On the other hand, CutMix successfully localize the two object classes as demonstrated in the above figure.
Validation Error
- ResNet-50 is used for ImageNet Classification
- PyramidNet-200 is used for CIFAR-100 Classification
The graph shows that applying CutMix results in lower validation error at the end of the training.
Comparison with other methods for Classification
For fair comparision, the standard data augmentation setting such as resizing, cropping, and flipping. The time to reach convergence for CutMix requires a higher number of training epochs.
ImageNet
All the models were trained with 300 epochs with lr=0.1, lr decay 0.1 at epochs 75,150,225, batch size=256, \(\alpha=1\).
CIFAR-10
Mini-batch size of 64, 300 epochs, 0.25 learning rate, decay rate 0.1 at 150 and 225 epochs.
vs Architectural Improvements
CutMix imporves the performance by \(+2.28\%\) while increased depth from ResNet-50 to ResNet-152 increases \(+1.99\%\). Along with better performance gain, CutMix requires much less memory or computational cost.
CutMix Pseudo-code
Conclusion
CutMix consistenly improves performance on image classification, localization, semantic segmentation, and object detection.

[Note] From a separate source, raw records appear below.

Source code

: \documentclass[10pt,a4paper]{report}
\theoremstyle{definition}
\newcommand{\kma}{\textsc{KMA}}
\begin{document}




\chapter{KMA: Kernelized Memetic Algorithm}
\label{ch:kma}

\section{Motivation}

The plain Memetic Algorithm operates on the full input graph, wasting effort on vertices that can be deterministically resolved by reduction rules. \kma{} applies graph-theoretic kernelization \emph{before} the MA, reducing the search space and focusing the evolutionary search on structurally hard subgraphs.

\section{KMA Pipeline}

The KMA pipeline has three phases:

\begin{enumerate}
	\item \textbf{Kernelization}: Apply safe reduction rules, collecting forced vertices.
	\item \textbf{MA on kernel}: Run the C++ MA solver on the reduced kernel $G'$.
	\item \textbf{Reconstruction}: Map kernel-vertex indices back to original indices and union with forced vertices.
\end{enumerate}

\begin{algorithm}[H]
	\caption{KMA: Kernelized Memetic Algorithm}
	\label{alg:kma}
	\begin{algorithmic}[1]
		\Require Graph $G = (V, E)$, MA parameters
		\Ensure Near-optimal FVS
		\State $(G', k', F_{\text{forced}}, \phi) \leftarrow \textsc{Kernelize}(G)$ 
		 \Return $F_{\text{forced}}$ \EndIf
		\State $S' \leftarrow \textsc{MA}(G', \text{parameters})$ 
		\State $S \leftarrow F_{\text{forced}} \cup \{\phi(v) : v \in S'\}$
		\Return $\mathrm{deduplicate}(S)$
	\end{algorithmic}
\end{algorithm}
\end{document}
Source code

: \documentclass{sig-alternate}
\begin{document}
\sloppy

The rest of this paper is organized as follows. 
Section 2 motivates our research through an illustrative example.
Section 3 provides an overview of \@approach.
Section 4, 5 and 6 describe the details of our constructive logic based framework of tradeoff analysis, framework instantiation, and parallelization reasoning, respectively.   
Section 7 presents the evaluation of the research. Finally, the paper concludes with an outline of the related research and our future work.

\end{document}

Also, using CutMix-ImageNet pretrained model as the initialized backbone of the object detection and image captionining brings performance improvements as well. For ImageNet, ResNet-50 and ResNet-101 with CutMix show \(+2.28\%\) and \(+1.70\%\) top-1 accuracy. For CIFAR-10, CutMix significantly improves the baseline architectures such as PyramidNet-110 and ResNet-110.